Yeah, it's becoming too hot and too dry. Can't do much about it (maybe "prayers for rain"...?)!
The holy city breathed like a dying man...

MeltingMan

After getting pretty wet on Friday, we now have at least 50cm of snow and freezing temperatures. Who would have thought? I shoveled snow this morning, but it didn't do much. It's still snowing and it's very windy. I stay at home. There was a severe weather warning for the region. 🥶
En cette nation [Russie] qui n'a pas eu de théoriciens et de démagogues,
les pires ferments de destruction ont apparu. (J. Péladan)

Ulrich

Quote from: MeltingMan on February 07, 2021, 16:05:42I shoveled snow this morning, but it didn't do much. It's still snowing and it's very windy.

I know the feeling, when you finished shoveling and could almost start again...

Quote from: MeltingMan on February 07, 2021, 16:05:42There was a severe weather warning for the region. 🥶

Heard about it. Here our snow was melting for days (rain/wind), but now it's colder again.

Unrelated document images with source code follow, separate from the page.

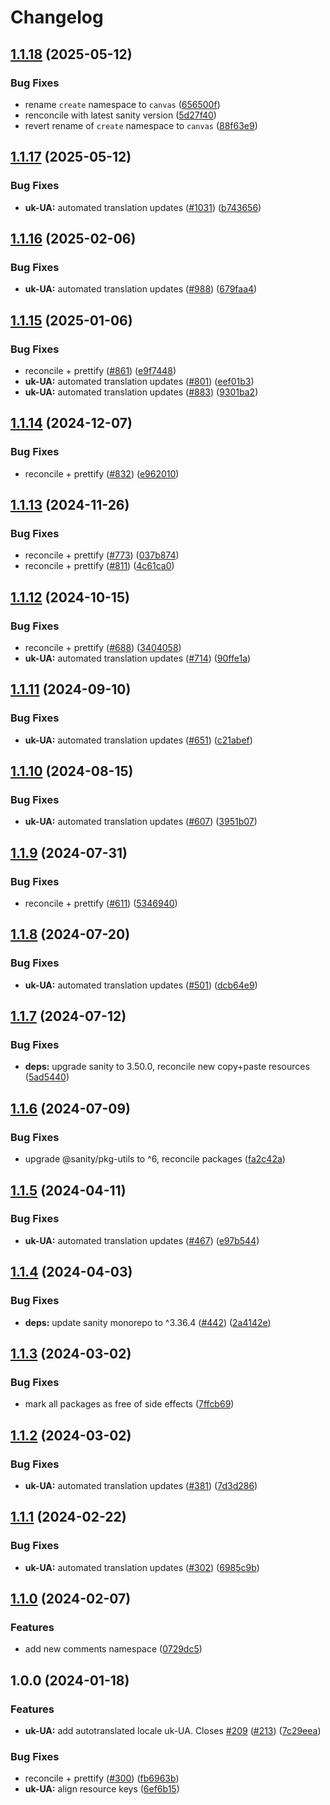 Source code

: # Changelog

## [1.1.18](https://github.com/sanity-io/locales/compare/locale-uk-ua-v1.1.17...locale-uk-ua-v1.1.18) (2025-05-12)


### Bug Fixes

* rename `create` namespace to `canvas` ([656500f](https://github.com/sanity-io/locales/commit/656500fc23153e0039c6ca1b57abc547a6450c87))
* renconcile with latest sanity version ([5d27f40](https://github.com/sanity-io/locales/commit/5d27f40fc012ffed3f70297332a16bbdf688534f))
* revert rename of `create` namespace to `canvas` ([88f63e9](https://github.com/sanity-io/locales/commit/88f63e9cac077059e6aac88f99ef00e6a09de669))

## [1.1.17](https://github.com/sanity-io/locales/compare/locale-uk-ua-v1.1.16...locale-uk-ua-v1.1.17) (2025-05-12)


### Bug Fixes

* **uk-UA:** automated translation updates ([#1031](https://github.com/sanity-io/locales/issues/1031)) ([b743656](https://github.com/sanity-io/locales/commit/b7436568fc56abbc08b6c50fd8612875d98a6c30))

## [1.1.16](https://github.com/sanity-io/locales/compare/locale-uk-ua-v1.1.15...locale-uk-ua-v1.1.16) (2025-02-06)


### Bug Fixes

* **uk-UA:** automated translation updates ([#988](https://github.com/sanity-io/locales/issues/988)) ([679faa4](https://github.com/sanity-io/locales/commit/679faa4fb8a6b6ac71eda0640e83a45006d9c285))

## [1.1.15](https://github.com/sanity-io/locales/compare/locale-uk-ua-v1.1.14...locale-uk-ua-v1.1.15) (2025-01-06)


### Bug Fixes

* reconcile + prettify ([#861](https://github.com/sanity-io/locales/issues/861)) ([e9f7448](https://github.com/sanity-io/locales/commit/e9f7448460b48fc803bd6604aada91630348ab95))
* **uk-UA:** automated translation updates ([#801](https://github.com/sanity-io/locales/issues/801)) ([eef01b3](https://github.com/sanity-io/locales/commit/eef01b3060b87cda1ff263194a7e3ecb778f4a57))
* **uk-UA:** automated translation updates ([#883](https://github.com/sanity-io/locales/issues/883)) ([9301ba2](https://github.com/sanity-io/locales/commit/9301ba285ce76558b9a7060e9d4b954744f452cc))

## [1.1.14](https://github.com/sanity-io/locales/compare/locale-uk-ua-v1.1.13...locale-uk-ua-v1.1.14) (2024-12-07)


### Bug Fixes

* reconcile + prettify ([#832](https://github.com/sanity-io/locales/issues/832)) ([e962010](https://github.com/sanity-io/locales/commit/e9620109a7ee1a0ad4eadeaebf8f3d05ee703747))

## [1.1.13](https://github.com/sanity-io/locales/compare/locale-uk-ua-v1.1.12...locale-uk-ua-v1.1.13) (2024-11-26)


### Bug Fixes

* reconcile + prettify ([#773](https://github.com/sanity-io/locales/issues/773)) ([037b874](https://github.com/sanity-io/locales/commit/037b8747ab096387a988bef3e632812f7217f53f))
* reconcile + prettify ([#811](https://github.com/sanity-io/locales/issues/811)) ([4c61ca0](https://github.com/sanity-io/locales/commit/4c61ca096c2fd158aefd895681bb0b7c2a634234))

## [1.1.12](https://github.com/sanity-io/locales/compare/locale-uk-ua-v1.1.11...locale-uk-ua-v1.1.12) (2024-10-15)


### Bug Fixes

* reconcile + prettify ([#688](https://github.com/sanity-io/locales/issues/688)) ([3404058](https://github.com/sanity-io/locales/commit/3404058c7a55c2163d680d84953f7ac5defb2066))
* **uk-UA:** automated translation updates ([#714](https://github.com/sanity-io/locales/issues/714)) ([90ffe1a](https://github.com/sanity-io/locales/commit/90ffe1a39f830561001c50fa04dca74eed03136a))

## [1.1.11](https://github.com/sanity-io/locales/compare/locale-uk-ua-v1.1.10...locale-uk-ua-v1.1.11) (2024-09-10)


### Bug Fixes

* **uk-UA:** automated translation updates ([#651](https://github.com/sanity-io/locales/issues/651)) ([c21abef](https://github.com/sanity-io/locales/commit/c21abef7552be49609ad65b792f5c365cc8edd96))

## [1.1.10](https://github.com/sanity-io/locales/compare/locale-uk-ua-v1.1.9...locale-uk-ua-v1.1.10) (2024-08-15)


### Bug Fixes

* **uk-UA:** automated translation updates ([#607](https://github.com/sanity-io/locales/issues/607)) ([3951b07](https://github.com/sanity-io/locales/commit/3951b0760f3efcd8c0dc5dd3aa2b7460cfa49672))

## [1.1.9](https://github.com/sanity-io/locales/compare/locale-uk-ua-v1.1.8...locale-uk-ua-v1.1.9) (2024-07-31)


### Bug Fixes

* reconcile + prettify ([#611](https://github.com/sanity-io/locales/issues/611)) ([5346940](https://github.com/sanity-io/locales/commit/534694059e674d5150f7f484fd79411b0f5b74a2))

## [1.1.8](https://github.com/sanity-io/locales/compare/locale-uk-ua-v1.1.7...locale-uk-ua-v1.1.8) (2024-07-20)


### Bug Fixes

* **uk-UA:** automated translation updates ([#501](https://github.com/sanity-io/locales/issues/501)) ([dcb64e9](https://github.com/sanity-io/locales/commit/dcb64e9692df8e79015b7e374217d4fbfc97f757))

## [1.1.7](https://github.com/sanity-io/locales/compare/locale-uk-ua-v1.1.6...locale-uk-ua-v1.1.7) (2024-07-12)


### Bug Fixes

* **deps:** upgrade sanity to 3.50.0, reconcile new copy+paste resources ([5ad5440](https://github.com/sanity-io/locales/commit/5ad5440692ba75d76b5de468a5ed5cdfd01de995))

## [1.1.6](https://github.com/sanity-io/locales/compare/locale-uk-ua-v1.1.5...locale-uk-ua-v1.1.6) (2024-07-09)


### Bug Fixes

* upgrade @sanity/pkg-utils to ^6, reconcile packages ([fa2c42a](https://github.com/sanity-io/locales/commit/fa2c42a0e8550ead90dcc61fe1abcecdacf8fd20))

## [1.1.5](https://github.com/sanity-io/locales/compare/locale-uk-ua-v1.1.4...locale-uk-ua-v1.1.5) (2024-04-11)


### Bug Fixes

* **uk-UA:** automated translation updates ([#467](https://github.com/sanity-io/locales/issues/467)) ([e97b544](https://github.com/sanity-io/locales/commit/e97b544b6f6b72549088535fb3ff0841484954c8))

## [1.1.4](https://github.com/sanity-io/locales/compare/locale-uk-ua-v1.1.3...locale-uk-ua-v1.1.4) (2024-04-03)


### Bug Fixes

* **deps:** update sanity monorepo to ^3.36.4 ([#442](https://github.com/sanity-io/locales/issues/442)) ([2a4142e](https://github.com/sanity-io/locales/commit/2a4142e6e50eb5992b3432169cd71676c353276f))

## [1.1.3](https://github.com/sanity-io/locales/compare/locale-uk-ua-v1.1.2...locale-uk-ua-v1.1.3) (2024-03-02)


### Bug Fixes

* mark all packages as free of side effects ([7ffcb69](https://github.com/sanity-io/locales/commit/7ffcb6939ba729c3c6c528d81e14a833b9096f50))

## [1.1.2](https://github.com/sanity-io/locales/compare/locale-uk-ua-v1.1.1...locale-uk-ua-v1.1.2) (2024-03-02)


### Bug Fixes

* **uk-UA:** automated translation updates ([#381](https://github.com/sanity-io/locales/issues/381)) ([7d3d286](https://github.com/sanity-io/locales/commit/7d3d2861ebd5210bc19c91598b84be4347b0e618))

## [1.1.1](https://github.com/sanity-io/locales/compare/locale-uk-ua-v1.1.0...locale-uk-ua-v1.1.1) (2024-02-22)


### Bug Fixes

* **uk-UA:** automated translation updates ([#302](https://github.com/sanity-io/locales/issues/302)) ([6985c9b](https://github.com/sanity-io/locales/commit/6985c9b01869bc8b5788604792705c29274ce69e))

## [1.1.0](https://github.com/sanity-io/locales/compare/locale-uk-ua-v1.0.0...locale-uk-ua-v1.1.0) (2024-02-07)


### Features

* add new comments namespace ([0729dc5](https://github.com/sanity-io/locales/commit/0729dc52cd29ac2611250663a32a7f1a5a039500))

## 1.0.0 (2024-01-18)


### Features

* **uk-UA:** add autotranslated locale uk-UA. Closes [#209](https://github.com/sanity-io/locales/issues/209) ([#213](https://github.com/sanity-io/locales/issues/213)) ([7c29eea](https://github.com/sanity-io/locales/commit/7c29eeaa39eb843bc38f701a4ace65fc1c6d4499))


### Bug Fixes

* reconcile + prettify ([#300](https://github.com/sanity-io/locales/issues/300)) ([fb6963b](https://github.com/sanity-io/locales/commit/fb6963bf863f6bc3270a3b626505c7d95c41c79a))
* **uk-UA:** align resource keys ([6ef6b15](https://github.com/sanity-io/locales/commit/6ef6b15e74d61682ba2892c7e50cd22e6556b98d))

Yesterday we had a strange-looking yellow-greyish sky!
-> (pic from Stuttgart looks almost exactly like I saw it)
https://www.gmx.net/magazine/panorama/wetter/gelber-himmel-saharastaub-faerbt-himmel-sueden-deutschlands-schweiz-frankreich-35513596
The holy city breathed like a dying man...

SueC

@MeltingMan pointed out to me that something I posted as being very much on my mind would also fit into this topic.  Here's the link:  http://curefans.com/index.php?topic=8725.msg774643#msg774643

:)
SueC is time travelling

Ulrich

Yesterday was nice and warm, today it snows (again)...  :unamused:
The holy city breathed like a dying man...

SueC

FLOODS AND MAYHEM

It's been an extreme winter here, after three years of drought. We only had 50-60% of normal annual rainfall here in 2018, 2019 and 2020, and now we've got one of the wettest winters on record, and this is not good news - it's too much water all at once turning low-lying and flat areas of the landscape into a bog for hundreds of square kilometres through this region. We drove to Denmark for a day out last week. crossing three rivers, and I've never seen them as high as they are now - my first year here was 1994 - they're almost up to the bottoms of the bridges, and all around the region the roadside drainage was full to the brim, in places running like whitewater and in others spilling out over the roadways.

We've had severe weather events at least once a week for the last six weeks or so - sleet, hail, torrential downpours, gale-force winds and accompanying livestock hypothermia warnings. On the weekend we had another; over 50mm (about 2 inches) of rain were dumped here in under 24 hours on the Sunday - and that's after a similar day the previous weekend, and other surrounding days with falls of 10-30mm. This is what our place looked like on Monday morning.

The farm dam has never been this high and is overflowing through the back.




The seasonal wetlands in the bushland-covered valley floor are overflowing, and the water flow from these has eroded the bank in places (and also, I saw this morning, on our neighbour's dam, where water was still running over the eroding edges like a mini Niagara Falls).



This is taken off the dam wall - you can see it overflowing into the field, and how wet the whole landscape is:




Water from this and the general load all across the landscape is making its way across the field into the roadside drainage ditch. The water is flowing towards the road on the north, and you can see it banking up along the fence because the roadside drainage ditch can't cope with it all:



This is our seasonal creek - usually nonexistent in summer, and a tiny thing in winter that horse or person can easily leap over. It takes excess water from the valley floor and its seasonal wetlands to the roadside drain.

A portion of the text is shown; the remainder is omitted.